Todd Gresick
As a 9-year-old choirboy, my curiosity was piqued by the movement of the Swell shutters behind the façade pipes of the 1925 Austin organ in the loft at St. Peter Catholic Church in Steubenville, Ohio. How was Mrs. Gilligan controlling that from the console, which looked to me like the cockpit of a jet plane? And what was the deep, ominous sound that caused the floor under my wooden chair to vibrate? Later when I actually had the chance to see all of the pipes and wind chests hidden behind those dummy pipes, I learned that it was low C of the wooden 16’ Open Diapason. That was it – I was hooked! I had to learn more about the instrument and the wonderful music that floated through the reverberant acoustics of the church. When Sister John Berchmans, our choir director, found out that I was taking piano lessons, I was asked to audition for her, and was assigned to play a hymn at the school Mass the following week.

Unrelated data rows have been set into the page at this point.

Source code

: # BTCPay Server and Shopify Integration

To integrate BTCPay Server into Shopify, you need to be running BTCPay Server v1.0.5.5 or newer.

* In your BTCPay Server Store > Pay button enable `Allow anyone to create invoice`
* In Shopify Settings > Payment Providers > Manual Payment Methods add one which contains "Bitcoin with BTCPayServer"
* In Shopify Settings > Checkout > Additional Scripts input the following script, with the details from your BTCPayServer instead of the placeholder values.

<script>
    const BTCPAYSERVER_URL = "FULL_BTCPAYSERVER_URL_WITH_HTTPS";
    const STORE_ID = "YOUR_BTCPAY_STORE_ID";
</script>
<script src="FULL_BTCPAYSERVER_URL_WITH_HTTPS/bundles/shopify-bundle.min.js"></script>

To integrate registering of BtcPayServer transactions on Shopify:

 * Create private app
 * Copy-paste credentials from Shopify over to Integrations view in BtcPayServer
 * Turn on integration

The thrill for me was like nothing I had ever experienced, and I soon began taking “real” organ lessons, eventually driving to Pittsburgh each Saturday to study with Stanley Tagg during my senior year in high school. Mr. Tagg encouraged me to pursue my organ studies in college. He had recently returned from an organ conference at the University of Michigan, where he heard a recital by Robert Glasgow. He convinced me to audition for Dr. Glasgow, requiring me to prepare my repertoire from memory, something that was new to me.
I was accepted in Dr. Glasgow’s studio and completed the Bachelor and Master of Music degrees with him as my mentor. Not only did his teaching address the most fundamental technical skills of organ playing, but his students were challenged to think about music making by non-organists – singers, conductors, pianists, string and wind players, and so on. His approach to organ playing always had a relationship to physical breathing, or perhaps how a string player might employ bowings in order to articulate a musical passage. He introduced his students to recordings of the finest musical “poets” of his generation – Elisabeth Schwarzkopf, Sviatoslav Richter, Alicia de Larrocha, David Oistrakh, Régine Crespin, Walter Gieseking, and many others. In my years as a church musician, I have tried to apply those listening experiences in my work with singers and instrumentalists, and in playing solo organ repertoire.
It has been gratifying as a church musician knowing that the gifts God has given me can touch people in ways words alone cannot express.